Finally, the years of being in the trenches of discrete math classes, data structures and algorithms, and general programming are being tested by a project I began working on this past week. Essentially, the project is to build a web crawler + search engine, with the only constraint being that it is to be built in Java. Thus, there is a lot of freedom in both algorithms used and system operations.
At the expense of my other course work, this project has taken over my life in a way, with my days consisting of a constant flurry of new ideas and tweaks to squeeze some extra performance out of different components.

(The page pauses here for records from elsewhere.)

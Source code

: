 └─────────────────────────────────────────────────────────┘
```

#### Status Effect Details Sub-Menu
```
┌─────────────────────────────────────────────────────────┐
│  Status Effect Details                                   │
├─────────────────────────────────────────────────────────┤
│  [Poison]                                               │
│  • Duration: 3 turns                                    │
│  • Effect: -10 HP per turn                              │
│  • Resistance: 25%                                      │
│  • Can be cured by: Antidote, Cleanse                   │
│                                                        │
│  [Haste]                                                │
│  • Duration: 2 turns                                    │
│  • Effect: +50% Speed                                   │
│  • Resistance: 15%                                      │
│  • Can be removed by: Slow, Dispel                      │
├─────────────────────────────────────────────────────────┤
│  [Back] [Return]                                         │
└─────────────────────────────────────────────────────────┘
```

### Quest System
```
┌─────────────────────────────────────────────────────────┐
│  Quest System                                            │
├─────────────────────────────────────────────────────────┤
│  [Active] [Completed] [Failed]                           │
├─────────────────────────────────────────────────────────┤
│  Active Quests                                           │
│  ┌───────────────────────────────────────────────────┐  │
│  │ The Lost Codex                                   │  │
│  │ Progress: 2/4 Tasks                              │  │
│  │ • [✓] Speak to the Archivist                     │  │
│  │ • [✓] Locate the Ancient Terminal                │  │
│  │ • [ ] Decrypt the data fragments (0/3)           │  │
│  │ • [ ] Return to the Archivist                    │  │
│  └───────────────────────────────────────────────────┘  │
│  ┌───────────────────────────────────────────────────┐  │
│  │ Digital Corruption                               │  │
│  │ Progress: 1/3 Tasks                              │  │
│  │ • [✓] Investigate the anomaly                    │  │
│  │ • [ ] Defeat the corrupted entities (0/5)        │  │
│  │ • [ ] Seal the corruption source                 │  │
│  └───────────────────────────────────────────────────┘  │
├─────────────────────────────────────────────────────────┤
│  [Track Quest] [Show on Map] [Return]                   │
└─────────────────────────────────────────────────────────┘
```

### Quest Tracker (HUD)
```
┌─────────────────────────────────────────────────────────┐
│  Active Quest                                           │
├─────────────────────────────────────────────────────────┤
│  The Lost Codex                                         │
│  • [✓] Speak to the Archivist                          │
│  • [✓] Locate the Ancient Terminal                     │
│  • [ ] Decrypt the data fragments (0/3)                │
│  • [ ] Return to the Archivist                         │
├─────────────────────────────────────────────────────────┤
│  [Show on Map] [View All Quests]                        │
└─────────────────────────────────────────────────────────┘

I’ve completed an initial version of the web crawler that is able to fetch, parse, and insert + rank URLs at a rate of ~340/ minute on a Mid-2011 MacBook Air (2 cores, 4 GB RAM).
In the coming week, I hope to introduce threading to the crawler and see if I can get some efficiencies between the processes of fetching a URL, parsing the document for URLs and words, and existence check / database insertion. The goal is to get to 1000 URLs / minute on this hardware before jumping into searching + jsp page creation. The ultimate goal is to implement a version of PageRank with some sort of live search (character by character like Google does), but we’ll see how well the crawler goes on this hardware first. Time to brush up on automatas and grammars!
A side note about Java; I never took seriously a friend who used to harp on using Java for applets / programs such as this. But it seems however many new solutions I’ve researched that have been developed to replace Java, Java always seems to come through as a preferable choice whether it be security, scalability, or just plain efficiency (HR or complexity).